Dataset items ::

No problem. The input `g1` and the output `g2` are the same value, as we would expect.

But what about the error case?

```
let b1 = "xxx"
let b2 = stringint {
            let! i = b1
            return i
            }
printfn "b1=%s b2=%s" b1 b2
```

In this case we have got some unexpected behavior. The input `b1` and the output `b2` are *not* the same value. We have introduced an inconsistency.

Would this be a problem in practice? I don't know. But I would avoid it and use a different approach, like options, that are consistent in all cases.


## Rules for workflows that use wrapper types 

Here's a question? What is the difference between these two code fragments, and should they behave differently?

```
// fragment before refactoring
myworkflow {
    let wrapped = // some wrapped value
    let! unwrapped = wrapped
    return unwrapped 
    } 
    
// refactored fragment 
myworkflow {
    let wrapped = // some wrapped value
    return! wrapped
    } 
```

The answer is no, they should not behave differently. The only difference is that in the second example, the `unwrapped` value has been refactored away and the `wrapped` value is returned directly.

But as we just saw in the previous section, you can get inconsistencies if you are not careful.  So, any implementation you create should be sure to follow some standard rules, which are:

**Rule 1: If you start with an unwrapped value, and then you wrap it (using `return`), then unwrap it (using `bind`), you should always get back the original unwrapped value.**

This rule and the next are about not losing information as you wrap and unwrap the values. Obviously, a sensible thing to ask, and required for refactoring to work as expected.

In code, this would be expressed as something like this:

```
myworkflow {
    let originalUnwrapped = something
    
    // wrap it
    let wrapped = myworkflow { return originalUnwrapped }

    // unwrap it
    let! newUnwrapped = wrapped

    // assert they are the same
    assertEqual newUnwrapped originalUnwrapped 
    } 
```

EXERCISE DESCRIPTION :: Copy every record precisely, omitting nothing.

EXERCISE RESPONSE ::
No problem. The input `g1` and the output `g2` are the same value, as we would expect.

But what about the error case?

```
let b1 = "xxx"
let b2 = stringint {
            let! i = b1
            return i
            }
printfn "b1=%s b2=%s" b1 b2
```

In this case we have got some unexpected behavior. The input `b1` and the output `b2` are *not* the same value. We have introduced an inconsistency.

Would this be a problem in practice? I don't know. But I would avoid it and use a different approach, like options, that are consistent in all cases.


## Rules for workflows that use wrapper types 

Here's a question? What is the difference between these two code fragments, and should they behave differently?

```
// fragment before refactoring
myworkflow {
    let wrapped = // some wrapped value
    let! unwrapped = wrapped
    return unwrapped 
    } 
    
// refactored fragment 
myworkflow {
    let wrapped = // some wrapped value
    return! wrapped
    } 
```

The answer is no, they should not behave differently. The only difference is that in the second example, the `unwrapped` value has been refactored away and the `wrapped` value is returned directly.

But as we just saw in the previous section, you can get inconsistencies if you are not careful.  So, any implementation you create should be sure to follow some standard rules, which are:

**Rule 1: If you start with an unwrapped value, and then you wrap it (using `return`), then unwrap it (using `bind`), you should always get back the original unwrapped value.**

This rule and the next are about not losing information as you wrap and unwrap the values. Obviously, a sensible thing to ask, and required for refactoring to work as expected.

In code, this would be expressed as something like this:

```
myworkflow {
    let originalUnwrapped = something
    
    // wrap it
    let wrapped = myworkflow { return originalUnwrapped }

    // unwrap it
    let! newUnwrapped = wrapped

    // assert they are the same
    assertEqual newUnwrapped originalUnwrapped 
    } 
```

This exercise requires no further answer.